FND iron condor positions are structurally neutral / range-bound; the modeled P&L assumes European-style exercise at expiration and ignores early assignment, transaction costs, dividends paid before expiry on the stock leg (when present), and the bid-ask spread on the listed chain. FND positions also carry Consumer Cyclical sector concentration risk; news flow inside the sector (peer earnings, regulatory shifts, supply-chain headlines) can move FND alongside the broader basket even when FND-specific fundamentals are unchanged. Short-premium structures like a iron condor on FND carry tail risk when realized volatility exceeds the implied move; review historical FND earnings reactions and macro stress periods before sizing. Always rebuild the position from current FND chain quotes before placing a trade.

Frequently asked questions

What is a iron condor on FND?
A iron condor on FND is the iron condor strategy applied to FND (stock). The strategy is structurally neutral / range-bound: An iron condor sells a call spread and a put spread at strikes outside spot, collecting net premium that is kept if the underlying stays inside the inner short strikes. With FND stock trading near $43.45, the strikes shown on this page are snapped to the nearest listed FND chain strike and the premiums come straight from the end-of-day bid/ask midpoint.
How are FND iron condor max profit and max loss calculated?
Max profit equals the net credit times 100 inside the inner strikes; max loss equals wing width minus credit times 100. Two breakevens at inner strikes plus and minus the credit. For the FND iron condor priced from the end-of-day chain at a 30-day expiry (ATM IV 60.50%), the computed maximum profit is $175.00 per contract and the computed maximum loss is -$75.00 per contract. Live intraday quotes will differ as the chain moves through the trading session.
What is the breakeven for a FND iron condor?
The breakeven for the FND iron condor priced on this page is roughly $40.75 and $46.75 at expiration, derived from end-of-day chain premiums. Breakeven is the underlying price at which the strategy's P&L crosses zero ignoring transaction costs and assignment risk. The current FND market-implied 1-standard-deviation expected move is approximately 17.34%; if the move sits well outside the breakeven distance, the structure's risk-reward becomes correspondingly tighter.

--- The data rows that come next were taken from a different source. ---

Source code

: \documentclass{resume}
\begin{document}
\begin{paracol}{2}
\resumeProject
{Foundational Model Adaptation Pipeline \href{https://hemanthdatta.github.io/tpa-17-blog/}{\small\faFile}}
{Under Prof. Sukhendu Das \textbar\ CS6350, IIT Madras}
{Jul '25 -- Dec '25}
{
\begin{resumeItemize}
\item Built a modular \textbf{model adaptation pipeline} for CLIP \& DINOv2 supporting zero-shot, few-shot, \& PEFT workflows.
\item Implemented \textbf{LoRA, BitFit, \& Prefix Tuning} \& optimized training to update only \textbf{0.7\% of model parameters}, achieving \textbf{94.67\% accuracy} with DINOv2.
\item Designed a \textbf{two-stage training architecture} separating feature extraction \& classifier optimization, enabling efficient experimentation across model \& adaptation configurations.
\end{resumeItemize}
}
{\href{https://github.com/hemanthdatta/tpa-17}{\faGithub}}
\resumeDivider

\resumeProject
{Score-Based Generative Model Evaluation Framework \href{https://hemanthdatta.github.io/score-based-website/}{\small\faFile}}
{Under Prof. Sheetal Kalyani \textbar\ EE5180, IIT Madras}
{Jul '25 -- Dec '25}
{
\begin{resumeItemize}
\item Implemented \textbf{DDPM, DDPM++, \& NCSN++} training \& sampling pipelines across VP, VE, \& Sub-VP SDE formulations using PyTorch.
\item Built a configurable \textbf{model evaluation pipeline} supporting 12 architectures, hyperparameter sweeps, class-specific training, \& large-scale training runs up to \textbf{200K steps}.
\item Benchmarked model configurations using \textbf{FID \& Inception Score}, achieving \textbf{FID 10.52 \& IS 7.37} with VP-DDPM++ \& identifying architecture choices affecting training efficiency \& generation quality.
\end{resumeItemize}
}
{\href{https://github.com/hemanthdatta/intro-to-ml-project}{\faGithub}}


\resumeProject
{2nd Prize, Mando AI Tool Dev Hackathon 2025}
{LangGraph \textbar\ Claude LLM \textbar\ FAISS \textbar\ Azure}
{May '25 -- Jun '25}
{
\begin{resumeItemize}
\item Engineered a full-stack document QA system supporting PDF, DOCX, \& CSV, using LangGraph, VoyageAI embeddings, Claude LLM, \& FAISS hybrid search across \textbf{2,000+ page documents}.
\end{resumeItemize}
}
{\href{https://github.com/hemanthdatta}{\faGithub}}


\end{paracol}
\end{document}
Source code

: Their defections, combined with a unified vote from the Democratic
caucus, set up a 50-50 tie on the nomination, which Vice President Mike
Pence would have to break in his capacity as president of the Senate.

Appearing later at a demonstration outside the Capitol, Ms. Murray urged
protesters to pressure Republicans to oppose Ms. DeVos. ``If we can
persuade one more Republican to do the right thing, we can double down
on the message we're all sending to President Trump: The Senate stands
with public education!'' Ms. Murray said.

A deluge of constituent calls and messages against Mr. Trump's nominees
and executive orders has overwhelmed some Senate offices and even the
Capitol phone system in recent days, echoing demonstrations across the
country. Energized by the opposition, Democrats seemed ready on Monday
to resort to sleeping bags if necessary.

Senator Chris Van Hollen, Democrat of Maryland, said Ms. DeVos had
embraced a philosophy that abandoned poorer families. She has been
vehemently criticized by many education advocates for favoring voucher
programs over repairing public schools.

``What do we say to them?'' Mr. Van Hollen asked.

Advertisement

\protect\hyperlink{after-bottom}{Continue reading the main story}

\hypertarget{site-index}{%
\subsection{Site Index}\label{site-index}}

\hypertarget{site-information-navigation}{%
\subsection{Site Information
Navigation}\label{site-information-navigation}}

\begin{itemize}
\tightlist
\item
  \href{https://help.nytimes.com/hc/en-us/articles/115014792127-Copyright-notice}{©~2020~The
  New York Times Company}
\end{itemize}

When should you consider a iron condor on FND?
Iron condors on FND are a delta-neutral premium-collection structure that profits if FND stock stays inside the inner short strikes; short strikes typically sit near 1 standard deviation from spot.
How does current FND implied volatility affect this iron condor?
FND ATM IV is at 60.50% with IV rank near 59.44%, which is mid-range against its 1-year history. Strategy selection depends more on directional thesis and expected move than on a strong IV signal.